Bumblebees socially learn behaviour too complex to innovate alone.
Alice D BridgesAmanda RoykaTara WilsonCharlotte LockwoodJasmin RichterMikko JuusolaLars ChittkaPublished in: Nature (2024)
Culture refers to behaviours that are socially learned and persist within a population over time. Increasing evidence suggests that animal culture can, like human culture, be cumulative: characterized by sequential innovations that build on previous ones 1 . However, human cumulative culture involves behaviours so complex that they lie beyond the capacity of any individual to independently discover during their lifetime 1-3 . To our knowledge, no study has so far demonstrated this phenomenon in an invertebrate.
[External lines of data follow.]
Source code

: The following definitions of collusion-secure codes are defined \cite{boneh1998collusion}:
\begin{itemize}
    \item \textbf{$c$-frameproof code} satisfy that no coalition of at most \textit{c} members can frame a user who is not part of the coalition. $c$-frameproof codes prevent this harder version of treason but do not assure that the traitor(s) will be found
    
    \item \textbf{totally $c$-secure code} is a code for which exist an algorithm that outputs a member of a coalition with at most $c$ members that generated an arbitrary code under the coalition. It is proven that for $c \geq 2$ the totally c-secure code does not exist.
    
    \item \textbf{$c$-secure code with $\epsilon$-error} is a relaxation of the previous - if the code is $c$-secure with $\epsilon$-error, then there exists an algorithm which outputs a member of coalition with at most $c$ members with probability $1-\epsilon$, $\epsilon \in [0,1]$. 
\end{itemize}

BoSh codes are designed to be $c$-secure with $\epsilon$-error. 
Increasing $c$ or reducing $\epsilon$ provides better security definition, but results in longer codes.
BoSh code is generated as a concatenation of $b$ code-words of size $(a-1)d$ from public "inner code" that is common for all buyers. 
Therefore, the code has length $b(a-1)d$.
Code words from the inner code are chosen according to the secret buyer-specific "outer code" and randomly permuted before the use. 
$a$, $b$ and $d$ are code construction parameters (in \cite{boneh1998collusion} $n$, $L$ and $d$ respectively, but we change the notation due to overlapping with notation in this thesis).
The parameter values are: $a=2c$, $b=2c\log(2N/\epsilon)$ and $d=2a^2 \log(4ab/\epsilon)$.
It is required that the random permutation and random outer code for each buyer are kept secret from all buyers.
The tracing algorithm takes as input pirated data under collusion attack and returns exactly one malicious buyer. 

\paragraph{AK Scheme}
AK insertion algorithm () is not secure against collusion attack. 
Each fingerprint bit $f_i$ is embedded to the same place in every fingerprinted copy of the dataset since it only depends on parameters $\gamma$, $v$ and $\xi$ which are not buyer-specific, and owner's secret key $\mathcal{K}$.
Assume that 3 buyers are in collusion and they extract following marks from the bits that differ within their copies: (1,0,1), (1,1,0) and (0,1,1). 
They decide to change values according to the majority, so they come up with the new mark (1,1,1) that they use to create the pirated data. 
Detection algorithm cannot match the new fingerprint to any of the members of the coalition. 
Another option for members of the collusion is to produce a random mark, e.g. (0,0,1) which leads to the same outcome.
Here we show that bumblebees can learn from trained demonstrator bees to open a novel two-step puzzle box to obtain food rewards, even though they fail to do so independently. Experimenters were unable to train demonstrator bees to perform the unrewarded first step without providing a temporary reward linked to this action, which was removed during later stages of training. However, a third of naive observer bees learned to open the two-step box from these demonstrators, without ever being rewarded after the first step. This suggests that social learning might permit the acquisition of behaviours too complex to 're-innovate' through individual learning. Furthermore, naive bees failed to open the box despite extended exposure for up to 24 days. This finding challenges a common opinion in the field: that the capacity to socially learn behaviours that cannot be innovated through individual trial and error is unique to humans.